TASK OBJECTIVE: Only the lines below from the one containing "紫陽花は時期が少し経って、色" to the one containing "安定したり繰り返しのなかで、" should be repeated, both included and unchanged.
-- Opening Marker --
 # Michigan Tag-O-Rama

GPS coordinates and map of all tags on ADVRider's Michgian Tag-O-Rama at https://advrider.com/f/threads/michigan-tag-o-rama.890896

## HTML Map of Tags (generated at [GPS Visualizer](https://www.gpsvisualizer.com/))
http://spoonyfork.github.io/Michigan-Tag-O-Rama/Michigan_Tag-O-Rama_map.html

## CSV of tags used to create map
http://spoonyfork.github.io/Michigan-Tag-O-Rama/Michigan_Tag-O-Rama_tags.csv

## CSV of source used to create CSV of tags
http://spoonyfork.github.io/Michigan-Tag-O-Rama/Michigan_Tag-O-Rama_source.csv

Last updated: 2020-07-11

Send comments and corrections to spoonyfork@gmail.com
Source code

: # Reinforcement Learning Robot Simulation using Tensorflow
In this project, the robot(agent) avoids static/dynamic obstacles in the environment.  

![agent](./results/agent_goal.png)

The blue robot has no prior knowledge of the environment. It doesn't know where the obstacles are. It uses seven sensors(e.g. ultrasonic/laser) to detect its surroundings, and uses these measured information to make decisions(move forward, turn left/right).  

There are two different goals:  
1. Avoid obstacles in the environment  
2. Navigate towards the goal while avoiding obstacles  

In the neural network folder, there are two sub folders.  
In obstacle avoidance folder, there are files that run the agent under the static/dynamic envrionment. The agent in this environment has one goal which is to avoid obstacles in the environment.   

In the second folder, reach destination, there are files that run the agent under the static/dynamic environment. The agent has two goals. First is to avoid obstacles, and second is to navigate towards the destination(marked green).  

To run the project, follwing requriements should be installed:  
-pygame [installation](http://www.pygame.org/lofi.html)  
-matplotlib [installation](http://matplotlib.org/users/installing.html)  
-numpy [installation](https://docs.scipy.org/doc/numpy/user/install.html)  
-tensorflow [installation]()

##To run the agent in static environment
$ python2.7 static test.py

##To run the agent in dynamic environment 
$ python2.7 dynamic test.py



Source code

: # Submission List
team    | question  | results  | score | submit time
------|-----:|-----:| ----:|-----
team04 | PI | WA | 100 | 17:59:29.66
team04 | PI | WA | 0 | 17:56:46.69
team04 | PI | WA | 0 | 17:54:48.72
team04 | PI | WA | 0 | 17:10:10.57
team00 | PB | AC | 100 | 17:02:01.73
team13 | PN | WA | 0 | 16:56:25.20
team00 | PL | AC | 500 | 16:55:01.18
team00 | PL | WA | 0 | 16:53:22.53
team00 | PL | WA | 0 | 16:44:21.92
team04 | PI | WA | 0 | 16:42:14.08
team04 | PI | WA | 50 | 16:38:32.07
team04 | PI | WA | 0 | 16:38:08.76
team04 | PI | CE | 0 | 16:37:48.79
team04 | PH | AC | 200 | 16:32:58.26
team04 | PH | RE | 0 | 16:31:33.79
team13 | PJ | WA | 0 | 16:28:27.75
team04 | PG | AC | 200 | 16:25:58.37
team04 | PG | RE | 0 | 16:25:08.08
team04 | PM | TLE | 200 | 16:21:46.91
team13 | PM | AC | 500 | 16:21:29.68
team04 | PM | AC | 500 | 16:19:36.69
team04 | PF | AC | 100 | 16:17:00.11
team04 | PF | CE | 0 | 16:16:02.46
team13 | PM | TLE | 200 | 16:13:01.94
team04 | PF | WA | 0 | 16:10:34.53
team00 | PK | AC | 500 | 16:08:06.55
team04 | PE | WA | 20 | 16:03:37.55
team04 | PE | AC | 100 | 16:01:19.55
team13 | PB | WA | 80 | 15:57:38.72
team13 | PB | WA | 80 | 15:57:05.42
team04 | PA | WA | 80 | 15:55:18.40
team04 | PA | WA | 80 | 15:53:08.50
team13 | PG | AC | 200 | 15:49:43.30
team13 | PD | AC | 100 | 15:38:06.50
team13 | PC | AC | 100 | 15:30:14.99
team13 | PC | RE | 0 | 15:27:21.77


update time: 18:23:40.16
-- Closing Marker --
-- Opening Marker --
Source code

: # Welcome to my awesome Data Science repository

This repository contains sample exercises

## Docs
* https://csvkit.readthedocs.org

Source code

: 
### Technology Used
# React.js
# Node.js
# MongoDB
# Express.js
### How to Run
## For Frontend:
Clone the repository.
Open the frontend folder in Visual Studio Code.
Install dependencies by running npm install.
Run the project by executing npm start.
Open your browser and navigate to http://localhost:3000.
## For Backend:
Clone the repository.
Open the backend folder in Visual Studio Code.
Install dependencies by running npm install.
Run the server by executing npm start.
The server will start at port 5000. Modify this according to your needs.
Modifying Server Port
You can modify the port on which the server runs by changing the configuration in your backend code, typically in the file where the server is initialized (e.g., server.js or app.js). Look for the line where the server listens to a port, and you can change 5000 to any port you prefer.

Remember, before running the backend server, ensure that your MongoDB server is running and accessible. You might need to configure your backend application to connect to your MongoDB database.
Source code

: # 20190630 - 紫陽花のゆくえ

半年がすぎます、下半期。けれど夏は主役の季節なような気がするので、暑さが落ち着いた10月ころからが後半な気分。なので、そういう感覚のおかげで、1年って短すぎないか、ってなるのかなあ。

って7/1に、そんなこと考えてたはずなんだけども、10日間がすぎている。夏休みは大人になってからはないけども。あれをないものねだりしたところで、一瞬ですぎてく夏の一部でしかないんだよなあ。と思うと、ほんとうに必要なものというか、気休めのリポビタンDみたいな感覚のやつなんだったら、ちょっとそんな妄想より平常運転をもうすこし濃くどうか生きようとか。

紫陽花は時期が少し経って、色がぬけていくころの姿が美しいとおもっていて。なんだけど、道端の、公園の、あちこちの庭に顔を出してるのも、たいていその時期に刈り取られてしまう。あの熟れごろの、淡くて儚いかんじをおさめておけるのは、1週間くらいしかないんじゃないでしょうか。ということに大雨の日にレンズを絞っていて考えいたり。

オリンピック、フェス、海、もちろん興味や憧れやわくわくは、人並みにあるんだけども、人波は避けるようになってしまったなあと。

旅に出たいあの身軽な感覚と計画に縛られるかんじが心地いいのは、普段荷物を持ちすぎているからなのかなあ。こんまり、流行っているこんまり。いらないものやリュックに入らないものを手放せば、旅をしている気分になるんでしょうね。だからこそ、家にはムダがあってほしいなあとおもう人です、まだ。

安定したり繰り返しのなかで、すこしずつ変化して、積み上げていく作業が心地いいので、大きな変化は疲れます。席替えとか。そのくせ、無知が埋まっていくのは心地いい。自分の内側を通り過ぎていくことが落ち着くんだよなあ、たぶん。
-- Closing Marker --
ANSWER TO THE EXERCISE:
紫陽花は時期が少し経って、色がぬけていくころの姿が美しいとおもっていて。なんだけど、道端の、公園の、あちこちの庭に顔を出してるのも、たいていその時期に刈り取られてしまう。あの熟れごろの、淡くて儚いかんじをおさめておけるのは、1週間くらいしかないんじゃないでしょうか。ということに大雨の日にレンズを絞っていて考えいたり。

オリンピック、フェス、海、もちろん興味や憧れやわくわくは、人並みにあるんだけども、人波は避けるようになってしまったなあと。

旅に出たいあの身軽な感覚と計画に縛られるかんじが心地いいのは、普段荷物を持ちすぎているからなのかなあ。こんまり、流行っているこんまり。いらないものやリュックに入らないものを手放せば、旅をしている気分になるんでしょうね。だからこそ、家にはムダがあってほしいなあとおもう人です、まだ。

安定したり繰り返しのなかで、すこしずつ変化して、積み上げていく作業が心地いいので、大きな変化は疲れます。席替えとか。そのくせ、無知が埋まっていくのは心地いい。自分の内側を通り過ぎていくことが落ち着くんだよなあ、たぶん。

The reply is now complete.